In the early 2000s, financial innovations took the form of new products that ostensibly made it easier for consumers to get credit and for investors to generate higher returns and better manage risk. The hubristic notions that financial engineering could itself create value, and that the private sector could adequately manage risks on its own, culminated in a spectacular collapse.
The latest wave of innovation is underpinned by new technologies that are encapsulated by the term “fintech”. Fintech is putting banking and other services literally in the hands of consumers. We can now make payments, do basic banking and even trade stocks with apps on our mobile phones.
The fintech revolution has the potential to democratise finance. Digital banks, robo-advisers and online platforms that directly connect savers and borrowers are transforming financial intermediation. They have made saving and credit products easily available even to low-income households as well as those in rural and remote areas, while encouraging entrepreneurial activity.
Digital payments that are cheap, quick and efficient are proving a boon for consumers and businesses. Disruptive change is coming to international payments, which have long been expensive and time-consuming. For economic migrants sending remittances to their home countries and many low-income countries that rely heavily on such flows, this is a blessing. Better payment systems will benefit domestic and international commerce.
Technology is not an unqualified blessing, however. Computer algorithms that dispassionately render verdicts on creditworthiness and loan qualifications in principle reduce overt racial and other forms of bias. But algorithms built by humans and benchmarked against historical data can end up reinforcing existing biases.
Digital access and financial literacy are still unevenly distributed. As the Gamestop saga showed, naive retail investors are often the last to join the party when speculative frenzies erupt, and they are left nursing losses when the frenzies end. Governments must still work to protect investors and ensure basic financial literacy, so that investors understand the products on offer and risks involved.
Moreover, even the relatively low cost of entry into digital markets does not ensure an easy path for new entrants and fair competition. Network effects that benefit incumbents can lead to even greater concentration in the digital realm. China’s government gave Alipay and WeChat Pay free rein, which they used to create innovations that expanded financial access to the masses and helped in the fight against poverty. But these two platforms now dominate the payments landscape, acquiring so much power that the Chinese authorities recently cracked down on them.

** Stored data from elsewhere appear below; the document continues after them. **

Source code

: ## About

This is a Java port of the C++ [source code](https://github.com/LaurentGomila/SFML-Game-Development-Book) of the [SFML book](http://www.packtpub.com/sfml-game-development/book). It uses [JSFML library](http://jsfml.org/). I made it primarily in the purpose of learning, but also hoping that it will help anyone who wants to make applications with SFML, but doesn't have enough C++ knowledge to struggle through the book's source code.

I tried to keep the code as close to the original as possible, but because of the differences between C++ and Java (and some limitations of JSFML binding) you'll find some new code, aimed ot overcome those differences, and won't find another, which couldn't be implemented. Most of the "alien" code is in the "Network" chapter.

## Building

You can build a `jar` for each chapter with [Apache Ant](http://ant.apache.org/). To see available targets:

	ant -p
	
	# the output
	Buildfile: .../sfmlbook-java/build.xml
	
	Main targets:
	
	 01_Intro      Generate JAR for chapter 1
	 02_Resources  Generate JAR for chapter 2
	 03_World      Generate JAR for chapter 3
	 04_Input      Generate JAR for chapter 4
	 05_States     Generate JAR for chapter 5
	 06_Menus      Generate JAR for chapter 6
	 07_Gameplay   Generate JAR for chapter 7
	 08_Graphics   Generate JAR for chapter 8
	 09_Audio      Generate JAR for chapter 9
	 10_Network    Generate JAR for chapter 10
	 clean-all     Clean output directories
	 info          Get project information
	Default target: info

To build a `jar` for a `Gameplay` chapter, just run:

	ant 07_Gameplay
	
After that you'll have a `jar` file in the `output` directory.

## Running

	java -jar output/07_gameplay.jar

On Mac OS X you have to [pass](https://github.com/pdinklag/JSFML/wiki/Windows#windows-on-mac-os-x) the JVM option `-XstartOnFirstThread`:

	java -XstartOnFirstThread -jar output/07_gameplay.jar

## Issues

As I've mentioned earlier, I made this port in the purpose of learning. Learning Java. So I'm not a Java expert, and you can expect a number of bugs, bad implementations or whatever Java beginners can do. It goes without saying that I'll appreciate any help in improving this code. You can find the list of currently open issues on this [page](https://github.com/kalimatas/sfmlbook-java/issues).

India’s Unified Payments Interface provides a model for how a government can foster private sector innovation and competition in financial services, without directly intruding in this sector. The Indian government created a public digital infrastructure with open access that provides easy entry for payment providers, ensuring a level playing field for established operators and new entrants.
Aadhaar, a biometric identification scheme, makes it easy for even illiterate and poor individuals to establish their identity, facilitating access to the financial system. The government has proposed regulations to give consumers control over use of their data.
Fintech regulatory “sandboxes” that allow new products and services to be tested in a controlled environment and in a limited scope can also help balance regulators’ concerns with the inherent riskiness of innovations.
Fintech can play a powerful role in democratising finance in advanced and developing economies, but its perils must not be discounted. While the private sector should be left mostly unshackled to do the heavy lifting, governments have an indispensable role in securing the benefits and managing the risks.